Zooming in on Diabetes Journal Club January 25, 2022
Zooming in on Diabetes January 25, 2022 at 12 pm (PST)
Marcus Woodley, Graduate Student – PhD program, Lynn Lab, BC Women’s and Children’s Hospital
Title: Ductal Ngn3-expressing progenitors contribute to adult β cell neogenesis in the pancreas
Citation:
C, G. et al. Ductal Ngn3-expressing progenitors contribute to adult β cell neogenesis in the pancreas. Cell stem cell (2021) doi:10.1016/J.STEM.2021.08.003.
Abstract:
Ductal cells have been proposed as a source of adult β cell neogenesis, but this has remained controversial. By combining lineage tracing, 3D imaging, and single-cell RNA sequencing (scRNA-seq) approaches, we show that ductal cells contribute to the β cell population over time. Lineage tracing using the Neurogenin3 (Ngn3)-CreERT line identified ductal cells expressing the endocrine master transcription factor Ngn3 that were positive for the δ cell marker somatostatin and occasionally co-expressed insulin. The number of hormone-expressing ductal cells was increased in Akita+/− diabetic mice, and ngn3 heterozygosity accelerated diabetes onset. scRNA-seq of Ngn3 lineage-traced islet cells indicated that duct-derived somatostatin-expressing cells, some of which retained expression of ductal markers, gave rise to β cells. This study identified Ngn3-expressing ductal cells as a source of adult β cell neogenesis in homeostasis and diabetes, suggesting that this mechanism, in addition to β cell proliferation, maintains the adult islet β cell population.
PMID: 34478642
URL link to publication source: https://www-sciencedirect-com.ezproxy.library.ubc.ca/science/article/pii/S1934590921003404?via%3Dihub
It is a joint initiative across the University of British Columbia campuses including the Life Sciences Centre and the BC Children’s Hospital.

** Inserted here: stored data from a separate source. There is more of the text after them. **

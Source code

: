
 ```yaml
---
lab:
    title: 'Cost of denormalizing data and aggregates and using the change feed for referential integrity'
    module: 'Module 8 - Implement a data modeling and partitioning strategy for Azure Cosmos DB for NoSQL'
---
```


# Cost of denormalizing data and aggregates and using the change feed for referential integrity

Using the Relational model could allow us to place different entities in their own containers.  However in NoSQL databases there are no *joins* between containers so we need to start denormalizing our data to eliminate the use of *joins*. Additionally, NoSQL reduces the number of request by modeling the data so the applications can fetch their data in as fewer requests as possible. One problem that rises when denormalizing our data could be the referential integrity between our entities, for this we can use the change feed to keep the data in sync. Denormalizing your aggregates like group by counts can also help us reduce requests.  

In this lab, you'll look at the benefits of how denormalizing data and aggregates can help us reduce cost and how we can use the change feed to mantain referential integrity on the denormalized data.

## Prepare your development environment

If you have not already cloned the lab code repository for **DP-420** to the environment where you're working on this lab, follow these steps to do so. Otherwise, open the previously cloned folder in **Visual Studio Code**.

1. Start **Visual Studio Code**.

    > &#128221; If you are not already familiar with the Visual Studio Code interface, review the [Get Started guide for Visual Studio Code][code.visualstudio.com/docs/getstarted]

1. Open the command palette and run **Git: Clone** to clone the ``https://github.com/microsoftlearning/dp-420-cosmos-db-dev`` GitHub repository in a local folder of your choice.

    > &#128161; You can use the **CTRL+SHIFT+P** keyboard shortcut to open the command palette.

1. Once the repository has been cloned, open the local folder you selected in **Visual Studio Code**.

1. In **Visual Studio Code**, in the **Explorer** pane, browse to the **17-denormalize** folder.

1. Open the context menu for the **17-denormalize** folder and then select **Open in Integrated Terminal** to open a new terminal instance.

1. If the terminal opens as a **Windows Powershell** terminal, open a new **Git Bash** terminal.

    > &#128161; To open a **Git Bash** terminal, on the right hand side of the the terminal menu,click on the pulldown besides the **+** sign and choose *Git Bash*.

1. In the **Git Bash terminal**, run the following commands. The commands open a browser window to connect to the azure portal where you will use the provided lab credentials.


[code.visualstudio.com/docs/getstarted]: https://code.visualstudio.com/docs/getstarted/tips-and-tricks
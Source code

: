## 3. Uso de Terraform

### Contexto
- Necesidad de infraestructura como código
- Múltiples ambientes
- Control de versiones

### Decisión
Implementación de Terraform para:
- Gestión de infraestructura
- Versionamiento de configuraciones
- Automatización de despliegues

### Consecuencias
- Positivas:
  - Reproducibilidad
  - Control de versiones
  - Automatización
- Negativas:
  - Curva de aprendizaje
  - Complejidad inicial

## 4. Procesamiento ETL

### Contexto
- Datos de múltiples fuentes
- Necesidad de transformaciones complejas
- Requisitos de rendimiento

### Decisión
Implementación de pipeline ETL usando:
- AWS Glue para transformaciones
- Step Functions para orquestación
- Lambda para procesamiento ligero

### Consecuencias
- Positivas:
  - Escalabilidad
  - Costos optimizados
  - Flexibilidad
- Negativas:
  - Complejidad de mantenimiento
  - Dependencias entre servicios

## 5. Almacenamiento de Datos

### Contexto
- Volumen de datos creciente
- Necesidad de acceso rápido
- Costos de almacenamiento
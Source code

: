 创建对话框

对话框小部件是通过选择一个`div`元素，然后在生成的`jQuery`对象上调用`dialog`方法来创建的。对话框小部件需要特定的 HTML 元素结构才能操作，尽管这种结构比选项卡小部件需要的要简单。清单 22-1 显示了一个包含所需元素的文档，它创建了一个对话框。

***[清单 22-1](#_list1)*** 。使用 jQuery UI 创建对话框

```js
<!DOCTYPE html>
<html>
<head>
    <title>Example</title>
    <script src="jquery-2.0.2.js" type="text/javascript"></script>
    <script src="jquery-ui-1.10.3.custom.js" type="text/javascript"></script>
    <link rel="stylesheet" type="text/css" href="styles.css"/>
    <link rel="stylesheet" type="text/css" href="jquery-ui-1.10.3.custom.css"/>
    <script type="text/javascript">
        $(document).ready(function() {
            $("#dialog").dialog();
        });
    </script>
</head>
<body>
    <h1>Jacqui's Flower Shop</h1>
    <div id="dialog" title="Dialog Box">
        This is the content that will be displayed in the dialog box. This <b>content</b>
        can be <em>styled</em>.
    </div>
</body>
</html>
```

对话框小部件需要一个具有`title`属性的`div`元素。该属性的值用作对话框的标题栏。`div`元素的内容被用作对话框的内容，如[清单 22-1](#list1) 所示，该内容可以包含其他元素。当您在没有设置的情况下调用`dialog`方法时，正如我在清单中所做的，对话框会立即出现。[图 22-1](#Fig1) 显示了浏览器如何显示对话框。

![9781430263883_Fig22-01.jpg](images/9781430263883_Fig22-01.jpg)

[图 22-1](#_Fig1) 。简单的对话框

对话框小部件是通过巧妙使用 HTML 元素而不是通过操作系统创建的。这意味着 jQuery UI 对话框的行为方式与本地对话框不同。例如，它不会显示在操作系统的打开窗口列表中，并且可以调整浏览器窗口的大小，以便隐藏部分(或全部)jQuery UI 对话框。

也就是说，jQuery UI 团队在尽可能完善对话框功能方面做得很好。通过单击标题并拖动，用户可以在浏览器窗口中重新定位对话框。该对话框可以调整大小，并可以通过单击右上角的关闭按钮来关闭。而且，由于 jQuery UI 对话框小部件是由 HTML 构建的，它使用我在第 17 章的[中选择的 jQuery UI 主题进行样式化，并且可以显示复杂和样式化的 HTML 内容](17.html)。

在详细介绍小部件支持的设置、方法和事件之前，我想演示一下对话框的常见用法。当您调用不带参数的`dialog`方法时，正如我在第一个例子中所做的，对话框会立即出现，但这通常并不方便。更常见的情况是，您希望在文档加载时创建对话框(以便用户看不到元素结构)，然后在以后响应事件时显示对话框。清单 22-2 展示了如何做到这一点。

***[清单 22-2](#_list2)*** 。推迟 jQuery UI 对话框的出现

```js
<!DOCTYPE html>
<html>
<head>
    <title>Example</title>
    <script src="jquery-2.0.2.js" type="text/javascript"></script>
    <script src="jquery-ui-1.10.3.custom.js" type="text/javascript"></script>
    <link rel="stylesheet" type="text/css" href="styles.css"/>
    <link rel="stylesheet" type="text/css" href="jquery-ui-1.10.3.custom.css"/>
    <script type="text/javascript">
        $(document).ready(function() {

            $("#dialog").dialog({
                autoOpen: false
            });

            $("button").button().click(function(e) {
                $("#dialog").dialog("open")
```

This Journal Club is designed for trainees to develop skills in critical evaluation of recent articles in the scientific literature related to diabetes research.
The intended audience are academic research trainees and faculty involved in diabetes research in British Columbia, Canada.
The journal club is held on Tuesdays and Thursdays via ZOOM.